Top of Information
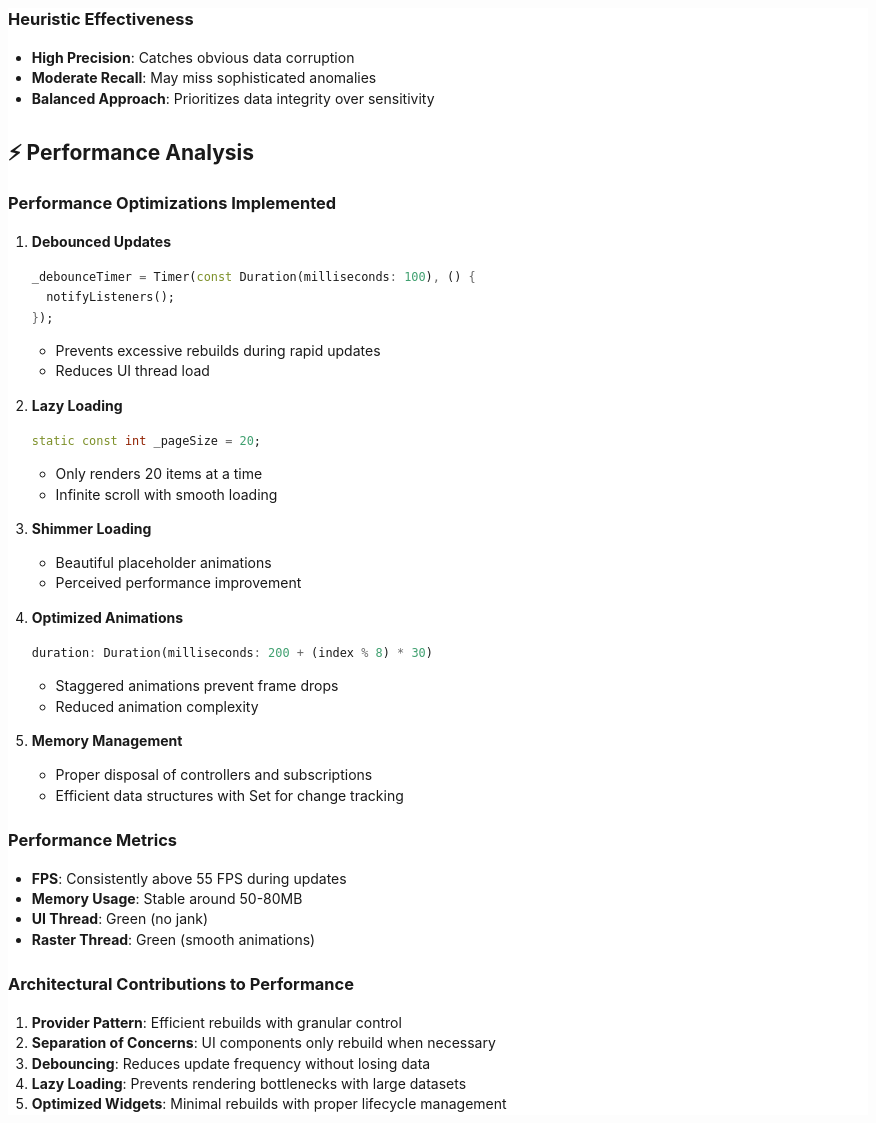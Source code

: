 ### Heuristic Effectiveness
- **High Precision**: Catches obvious data corruption
- **Moderate Recall**: May miss sophisticated anomalies
- **Balanced Approach**: Prioritizes data integrity over sensitivity

## ⚡ Performance Analysis

### Performance Optimizations Implemented

1. **Debounced Updates**
   ```dart
   _debounceTimer = Timer(const Duration(milliseconds: 100), () {
     notifyListeners();
   });
   ```
   - Prevents excessive rebuilds during rapid updates
   - Reduces UI thread load

2. **Lazy Loading**
   ```dart
   static const int _pageSize = 20;
   ```
   - Only renders 20 items at a time
   - Infinite scroll with smooth loading

3. **Shimmer Loading**
   - Beautiful placeholder animations
   - Perceived performance improvement

4. **Optimized Animations**
   ```dart
   duration: Duration(milliseconds: 200 + (index % 8) * 30)
   ```
   - Staggered animations prevent frame drops
   - Reduced animation complexity

5. **Memory Management**
   - Proper disposal of controllers and subscriptions
   - Efficient data structures with Set for change tracking

### Performance Metrics
- **FPS**: Consistently above 55 FPS during updates
- **Memory Usage**: Stable around 50-80MB
- **UI Thread**: Green (no jank)
- **Raster Thread**: Green (smooth animations)

### Architectural Contributions to Performance

1. **Provider Pattern**: Efficient rebuilds with granular control
2. **Separation of Concerns**: UI components only rebuild when necessary
3. **Debouncing**: Reduces update frequency without losing data
4. **Lazy Loading**: Prevents rendering bottlenecks with large datasets
5. **Optimized Widgets**: Minimal rebuilds with proper lifecycle management
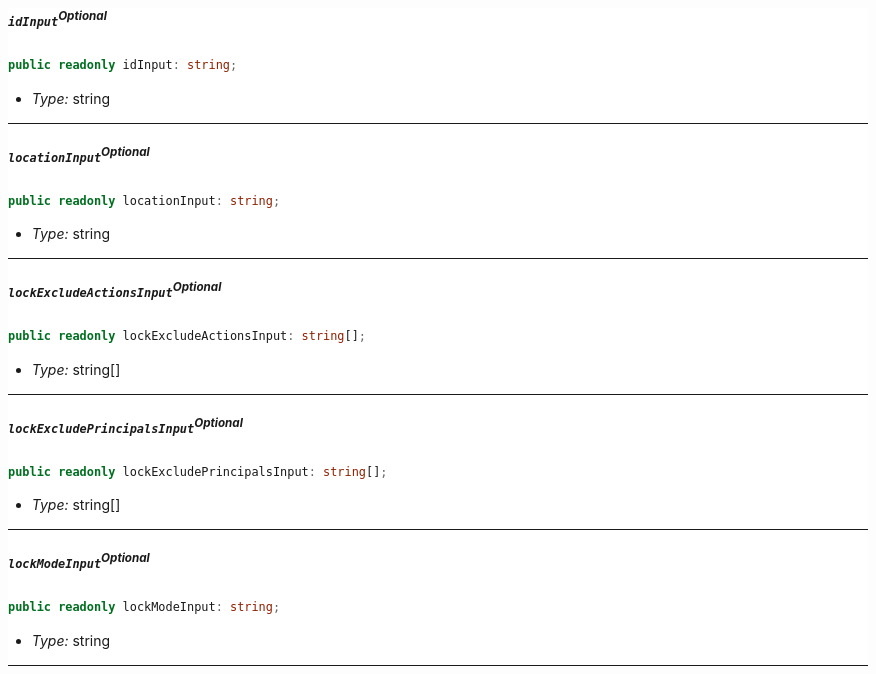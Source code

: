 ##### `idInput`<sup>Optional</sup> <a name="idInput" id="@cdktf/provider-azurerm.blueprintAssignment.BlueprintAssignment.property.idInput"></a>

```typescript
public readonly idInput: string;
```

- *Type:* string

---

##### `locationInput`<sup>Optional</sup> <a name="locationInput" id="@cdktf/provider-azurerm.blueprintAssignment.BlueprintAssignment.property.locationInput"></a>

```typescript
public readonly locationInput: string;
```

- *Type:* string

---

##### `lockExcludeActionsInput`<sup>Optional</sup> <a name="lockExcludeActionsInput" id="@cdktf/provider-azurerm.blueprintAssignment.BlueprintAssignment.property.lockExcludeActionsInput"></a>

```typescript
public readonly lockExcludeActionsInput: string[];
```

- *Type:* string[]

---

##### `lockExcludePrincipalsInput`<sup>Optional</sup> <a name="lockExcludePrincipalsInput" id="@cdktf/provider-azurerm.blueprintAssignment.BlueprintAssignment.property.lockExcludePrincipalsInput"></a>

```typescript
public readonly lockExcludePrincipalsInput: string[];
```

- *Type:* string[]

---

##### `lockModeInput`<sup>Optional</sup> <a name="lockModeInput" id="@cdktf/provider-azurerm.blueprintAssignment.BlueprintAssignment.property.lockModeInput"></a>

```typescript
public readonly lockModeInput: string;
```

- *Type:* string

---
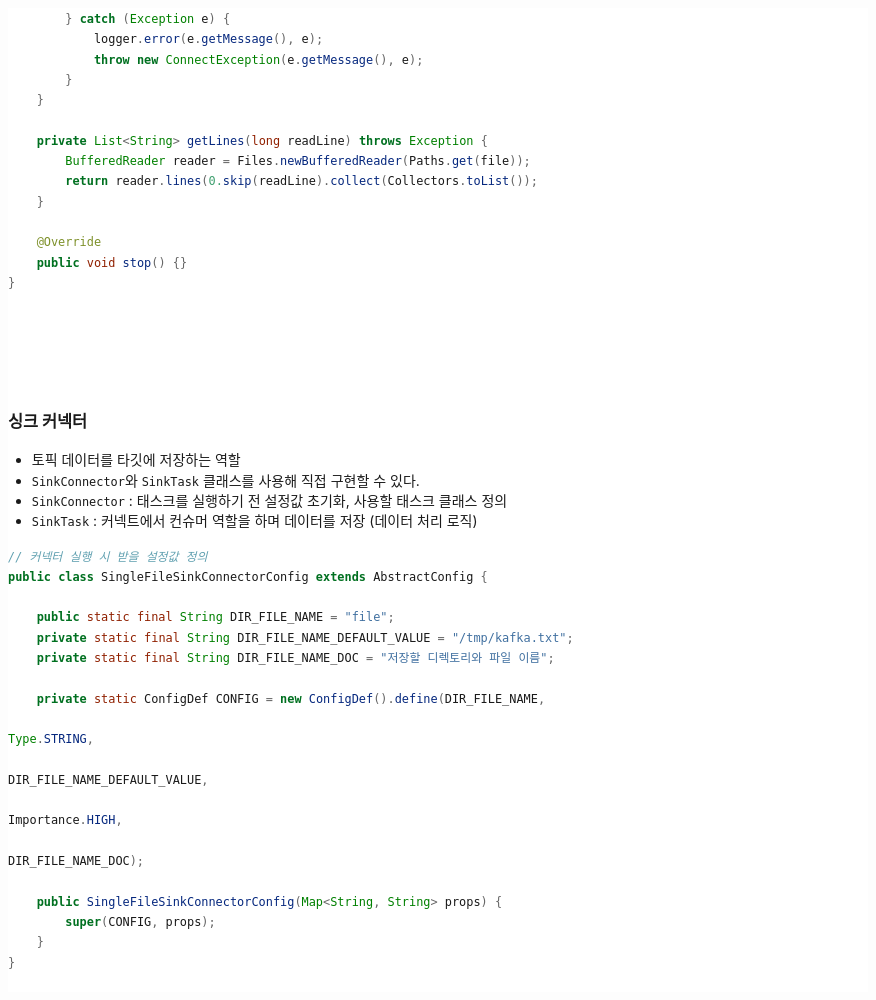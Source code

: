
 ```java
		} catch (Exception e) {
			logger.error(e.getMessage(), e);
			throw new ConnectException(e.getMessage(), e);
		}
	}

	private List<String> getLines(long readLine) throws Exception {
		BufferedReader reader = Files.newBufferedReader(Paths.get(file));
		return reader.lines(0.skip(readLine).collect(Collectors.toList());
	}

	@Override
	public void stop() {}
}

			
```

<br>

<br>

### 싱크 커넥터

- 토픽 데이터를 타깃에 저장하는 역할
- `SinkConnector`와 `SinkTask` 클래스를 사용해 직접 구현할 수 있다.
- `SinkConnector` : 태스크를 실행하기 전 설정값 초기화, 사용할 태스크 클래스 정의
- `SinkTask` : 커넥트에서 컨슈머 역할을 하며 데이터를 저장 (데이터 처리 로직)

```java
// 커넥터 실행 시 받을 설정값 정의
public class SingleFileSinkConnectorConfig extends AbstractConfig {
	
	public static final String DIR_FILE_NAME = "file";
	private static final String DIR_FILE_NAME_DEFAULT_VALUE = "/tmp/kafka.txt";
	private static final String DIR_FILE_NAME_DOC = "저장할 디렉토리와 파일 이름";
	
	private static ConfigDef CONFIG = new ConfigDef().define(DIR_FILE_NAME,
																														Type.STRING,
																														DIR_FILE_NAME_DEFAULT_VALUE,
																														Importance.HIGH,
																														DIR_FILE_NAME_DOC);

	public SingleFileSinkConnectorConfig(Map<String, String> props) {
		super(CONFIG, props);
	}
}
	
```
Bottom of Information
> _What to produce_:
Where the word "blueprintAssignment" appears in a line of the entries, copy that line.

> _Expected answer_:
: ##### `idInput`<sup>Optional</sup> <a name="idInput" id="@cdktf/provider-azurerm.blueprintAssignment.BlueprintAssignment.property.idInput"></a>
##### `locationInput`<sup>Optional</sup> <a name="locationInput" id="@cdktf/provider-azurerm.blueprintAssignment.BlueprintAssignment.property.locationInput"></a>
##### `lockExcludeActionsInput`<sup>Optional</sup> <a name="lockExcludeActionsInput" id="@cdktf/provider-azurerm.blueprintAssignment.BlueprintAssignment.property.lockExcludeActionsInput"></a>
##### `lockExcludePrincipalsInput`<sup>Optional</sup> <a name="lockExcludePrincipalsInput" id="@cdktf/provider-azurerm.blueprintAssignment.BlueprintAssignment.property.lockExcludePrincipalsInput"></a>
##### `lockModeInput`<sup>Optional</sup> <a name="lockModeInput" id="@cdktf/provider-azurerm.blueprintAssignment.BlueprintAssignment.property.lockModeInput"></a>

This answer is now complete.